Le président égyptien Abdel Fattah al-sissi est un partisan de la méthode forte. Ses soldats, à leur tour, assiègent et bombardent les repaires supposés des djihadiste­s, qui le leur ont bien rendu : depuis 2013, plus d’un millier de policiers et de militaires ont été tués par les insurgés. Des extrémiste­s qui ne manquent d’ailleurs pas d’audace, allant jusqu’à abattre en 2015 un avion de touristes russes, tuant les 224 personnes à bord.

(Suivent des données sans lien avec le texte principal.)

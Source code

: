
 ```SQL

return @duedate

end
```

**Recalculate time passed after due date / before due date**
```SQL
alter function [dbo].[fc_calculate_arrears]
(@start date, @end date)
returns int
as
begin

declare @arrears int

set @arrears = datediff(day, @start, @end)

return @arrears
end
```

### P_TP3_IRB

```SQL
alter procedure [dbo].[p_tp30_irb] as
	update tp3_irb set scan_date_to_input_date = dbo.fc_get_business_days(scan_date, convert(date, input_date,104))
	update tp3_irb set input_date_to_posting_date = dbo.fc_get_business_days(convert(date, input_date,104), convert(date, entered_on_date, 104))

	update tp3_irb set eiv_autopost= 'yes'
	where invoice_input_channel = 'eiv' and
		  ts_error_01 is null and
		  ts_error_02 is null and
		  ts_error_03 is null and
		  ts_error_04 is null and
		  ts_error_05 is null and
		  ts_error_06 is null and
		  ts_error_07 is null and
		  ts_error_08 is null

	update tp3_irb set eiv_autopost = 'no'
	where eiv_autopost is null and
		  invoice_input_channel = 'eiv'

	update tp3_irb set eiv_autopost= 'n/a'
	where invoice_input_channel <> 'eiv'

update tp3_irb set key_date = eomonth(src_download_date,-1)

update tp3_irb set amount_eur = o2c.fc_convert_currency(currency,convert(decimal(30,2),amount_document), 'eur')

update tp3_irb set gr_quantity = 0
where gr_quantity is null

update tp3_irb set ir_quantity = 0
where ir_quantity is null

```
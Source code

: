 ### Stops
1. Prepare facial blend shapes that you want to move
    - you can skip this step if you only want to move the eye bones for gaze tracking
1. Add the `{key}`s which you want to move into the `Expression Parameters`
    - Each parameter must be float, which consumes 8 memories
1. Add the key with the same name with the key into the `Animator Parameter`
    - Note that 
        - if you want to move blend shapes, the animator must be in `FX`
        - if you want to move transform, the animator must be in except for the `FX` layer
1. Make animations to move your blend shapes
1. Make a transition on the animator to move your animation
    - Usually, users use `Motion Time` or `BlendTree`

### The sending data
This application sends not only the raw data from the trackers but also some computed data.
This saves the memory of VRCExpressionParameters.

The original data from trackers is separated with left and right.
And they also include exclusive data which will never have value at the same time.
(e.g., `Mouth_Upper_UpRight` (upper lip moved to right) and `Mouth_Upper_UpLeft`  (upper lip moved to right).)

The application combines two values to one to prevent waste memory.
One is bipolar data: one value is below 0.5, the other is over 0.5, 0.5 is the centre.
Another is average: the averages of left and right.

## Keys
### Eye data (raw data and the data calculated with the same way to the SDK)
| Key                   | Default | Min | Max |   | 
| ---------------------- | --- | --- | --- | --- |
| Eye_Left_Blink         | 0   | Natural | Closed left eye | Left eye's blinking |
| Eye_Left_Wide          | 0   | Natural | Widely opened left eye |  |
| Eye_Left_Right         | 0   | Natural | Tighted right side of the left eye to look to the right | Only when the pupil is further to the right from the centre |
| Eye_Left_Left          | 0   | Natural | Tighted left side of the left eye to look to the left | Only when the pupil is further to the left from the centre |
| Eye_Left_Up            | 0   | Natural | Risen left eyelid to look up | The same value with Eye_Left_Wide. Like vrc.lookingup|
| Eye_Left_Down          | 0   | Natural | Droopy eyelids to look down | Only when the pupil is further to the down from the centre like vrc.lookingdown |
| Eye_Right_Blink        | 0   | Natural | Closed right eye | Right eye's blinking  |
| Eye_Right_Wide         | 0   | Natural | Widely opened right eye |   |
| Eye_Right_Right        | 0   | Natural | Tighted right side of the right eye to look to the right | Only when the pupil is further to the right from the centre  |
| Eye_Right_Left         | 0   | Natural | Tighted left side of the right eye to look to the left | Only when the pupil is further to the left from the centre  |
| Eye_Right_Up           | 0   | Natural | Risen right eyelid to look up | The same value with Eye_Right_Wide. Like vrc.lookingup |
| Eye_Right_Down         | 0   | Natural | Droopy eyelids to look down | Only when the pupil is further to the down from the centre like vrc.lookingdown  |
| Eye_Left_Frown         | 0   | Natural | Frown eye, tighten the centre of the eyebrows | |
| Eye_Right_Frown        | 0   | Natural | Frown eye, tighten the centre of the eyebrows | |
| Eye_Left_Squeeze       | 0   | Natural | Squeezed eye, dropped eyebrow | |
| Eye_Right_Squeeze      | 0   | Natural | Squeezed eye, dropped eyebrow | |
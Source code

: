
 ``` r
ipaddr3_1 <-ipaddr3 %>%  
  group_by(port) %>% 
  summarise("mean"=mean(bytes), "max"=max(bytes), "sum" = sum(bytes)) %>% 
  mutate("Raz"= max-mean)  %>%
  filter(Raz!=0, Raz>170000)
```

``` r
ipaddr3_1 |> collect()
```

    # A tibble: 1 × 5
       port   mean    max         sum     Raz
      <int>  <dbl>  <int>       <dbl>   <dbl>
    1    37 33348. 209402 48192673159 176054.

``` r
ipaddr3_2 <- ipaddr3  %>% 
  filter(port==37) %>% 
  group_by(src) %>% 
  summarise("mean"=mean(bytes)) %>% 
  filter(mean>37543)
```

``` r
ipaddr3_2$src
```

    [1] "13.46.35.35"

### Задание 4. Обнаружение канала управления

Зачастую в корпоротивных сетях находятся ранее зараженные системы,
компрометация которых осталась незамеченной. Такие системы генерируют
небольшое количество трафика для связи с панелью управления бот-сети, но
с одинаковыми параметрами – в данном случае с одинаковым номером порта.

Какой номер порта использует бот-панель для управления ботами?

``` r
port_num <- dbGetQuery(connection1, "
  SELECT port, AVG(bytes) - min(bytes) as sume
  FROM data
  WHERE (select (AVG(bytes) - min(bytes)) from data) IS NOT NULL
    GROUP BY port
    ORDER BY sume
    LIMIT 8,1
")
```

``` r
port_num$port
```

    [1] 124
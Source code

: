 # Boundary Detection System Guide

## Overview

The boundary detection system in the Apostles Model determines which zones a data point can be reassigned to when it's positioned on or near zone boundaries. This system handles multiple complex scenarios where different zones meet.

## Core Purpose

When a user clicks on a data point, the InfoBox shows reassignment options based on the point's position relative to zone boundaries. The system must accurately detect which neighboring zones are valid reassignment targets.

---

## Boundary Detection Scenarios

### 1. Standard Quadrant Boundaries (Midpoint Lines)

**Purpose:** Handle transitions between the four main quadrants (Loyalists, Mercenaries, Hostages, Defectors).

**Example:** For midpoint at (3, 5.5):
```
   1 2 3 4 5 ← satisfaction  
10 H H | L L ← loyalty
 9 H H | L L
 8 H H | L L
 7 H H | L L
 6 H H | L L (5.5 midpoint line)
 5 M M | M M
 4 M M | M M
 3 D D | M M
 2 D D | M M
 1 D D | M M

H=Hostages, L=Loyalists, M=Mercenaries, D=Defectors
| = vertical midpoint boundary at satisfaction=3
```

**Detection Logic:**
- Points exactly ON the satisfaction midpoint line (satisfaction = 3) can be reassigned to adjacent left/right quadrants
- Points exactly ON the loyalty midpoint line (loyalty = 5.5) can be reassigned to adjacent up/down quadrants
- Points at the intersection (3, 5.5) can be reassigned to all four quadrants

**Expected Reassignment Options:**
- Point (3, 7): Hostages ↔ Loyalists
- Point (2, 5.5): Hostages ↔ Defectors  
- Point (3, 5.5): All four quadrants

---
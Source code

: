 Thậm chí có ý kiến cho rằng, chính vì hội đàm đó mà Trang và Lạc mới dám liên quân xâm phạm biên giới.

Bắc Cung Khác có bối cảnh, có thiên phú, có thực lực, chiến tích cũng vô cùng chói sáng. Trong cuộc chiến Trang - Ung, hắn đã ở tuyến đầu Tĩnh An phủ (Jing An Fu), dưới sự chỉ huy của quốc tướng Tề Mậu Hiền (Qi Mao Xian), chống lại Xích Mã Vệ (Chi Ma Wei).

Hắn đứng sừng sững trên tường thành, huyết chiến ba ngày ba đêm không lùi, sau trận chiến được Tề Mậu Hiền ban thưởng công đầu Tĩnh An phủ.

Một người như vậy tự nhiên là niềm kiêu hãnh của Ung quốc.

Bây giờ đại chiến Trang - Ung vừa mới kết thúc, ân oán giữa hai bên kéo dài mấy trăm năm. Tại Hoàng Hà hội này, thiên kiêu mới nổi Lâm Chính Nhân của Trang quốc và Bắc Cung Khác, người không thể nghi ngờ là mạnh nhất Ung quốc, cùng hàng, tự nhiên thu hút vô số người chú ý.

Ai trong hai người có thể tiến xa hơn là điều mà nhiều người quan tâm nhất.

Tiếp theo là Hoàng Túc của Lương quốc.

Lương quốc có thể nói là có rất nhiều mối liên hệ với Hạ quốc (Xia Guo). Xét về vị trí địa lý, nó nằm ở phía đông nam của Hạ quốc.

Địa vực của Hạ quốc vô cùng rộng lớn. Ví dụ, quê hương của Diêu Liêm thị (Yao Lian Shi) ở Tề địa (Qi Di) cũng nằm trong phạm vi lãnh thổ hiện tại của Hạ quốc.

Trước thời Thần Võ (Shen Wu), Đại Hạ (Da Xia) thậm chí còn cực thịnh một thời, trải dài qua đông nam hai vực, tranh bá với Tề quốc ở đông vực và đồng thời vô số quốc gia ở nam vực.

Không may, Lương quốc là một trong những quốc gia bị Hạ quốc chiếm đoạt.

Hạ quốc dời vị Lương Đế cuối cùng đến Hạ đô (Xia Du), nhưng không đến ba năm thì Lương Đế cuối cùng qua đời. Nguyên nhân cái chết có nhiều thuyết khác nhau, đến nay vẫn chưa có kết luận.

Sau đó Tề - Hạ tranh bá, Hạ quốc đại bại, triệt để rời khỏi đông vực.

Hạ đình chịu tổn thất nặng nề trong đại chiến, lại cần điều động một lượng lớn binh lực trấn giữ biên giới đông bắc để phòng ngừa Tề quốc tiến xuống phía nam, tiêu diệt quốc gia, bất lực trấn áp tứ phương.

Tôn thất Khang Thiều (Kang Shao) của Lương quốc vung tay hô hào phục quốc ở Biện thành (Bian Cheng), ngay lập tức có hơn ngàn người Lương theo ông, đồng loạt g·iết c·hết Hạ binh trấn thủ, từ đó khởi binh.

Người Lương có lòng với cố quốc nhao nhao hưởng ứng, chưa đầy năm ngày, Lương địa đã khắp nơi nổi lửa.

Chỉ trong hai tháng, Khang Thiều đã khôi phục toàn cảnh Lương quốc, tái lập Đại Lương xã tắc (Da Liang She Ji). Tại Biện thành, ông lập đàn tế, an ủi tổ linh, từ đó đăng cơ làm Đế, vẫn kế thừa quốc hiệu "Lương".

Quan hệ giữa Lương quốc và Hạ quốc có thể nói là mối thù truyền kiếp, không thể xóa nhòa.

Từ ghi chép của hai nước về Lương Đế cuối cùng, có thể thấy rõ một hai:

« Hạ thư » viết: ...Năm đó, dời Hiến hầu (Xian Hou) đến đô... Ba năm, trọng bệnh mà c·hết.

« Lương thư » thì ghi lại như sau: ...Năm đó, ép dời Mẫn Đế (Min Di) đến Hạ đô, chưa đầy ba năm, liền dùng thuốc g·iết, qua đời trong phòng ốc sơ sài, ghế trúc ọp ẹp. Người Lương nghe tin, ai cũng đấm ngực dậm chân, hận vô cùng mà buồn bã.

Ce qui choque encore davantage les Égyptiens cette fois-ci, c’est que les victimes ne sont ni des membres des forces de sécurité ni des chrétiens coptes (pour lesquels d’ailleurs, ils ont peu de sympathie). Non, ce sont des musulmans qui ont été visés, des soufis, membres d’une secte mystique de l’islam.

OEIL POUR OEIL

Le président égyptien a promis de répondre avec une « force brute », donc encore plus de répression à venir. Le président américain lui a donné sa bénédictio­n via Twitter : « Nous devons devenir plus durs et plus intelligen­ts que jamais. »

Il faut reconnaîtr­e que lentement, nous nous insensibil­isons. Non pas tant à la souffrance infligée aux victimes et à leurs proches, mais devant l’ampleur et la gravité de la tragédie. À 305 morts et 128 blessés, l’attaque terroriste de vendredi contre cette mosquée soufie du Sinaï est la plus meurtrière qu’ait connue l’égypte. Combien de fois malheureus­ement — en Syrie, en Irak, au Yémen, en Afghanista­n, au Pakistan — s’est-on fait dire « pire que jamais » ?

Les terroriste­s attaquent et réattaquen­t ; les polices et armées bombardent et rebombarde­nt. Les portes de l’intoléranc­e sont des portes battantes. Quand on les emprunte, pour sortir ou entrer, on fait le choix des excès et de l’intransige­ance. L’égypte tourne en rond : les « bons » et les « méchants » s’échangent des sales coups. Entre-temps, rien ne se règle et on pleure les morts dans les mosquées et les églises.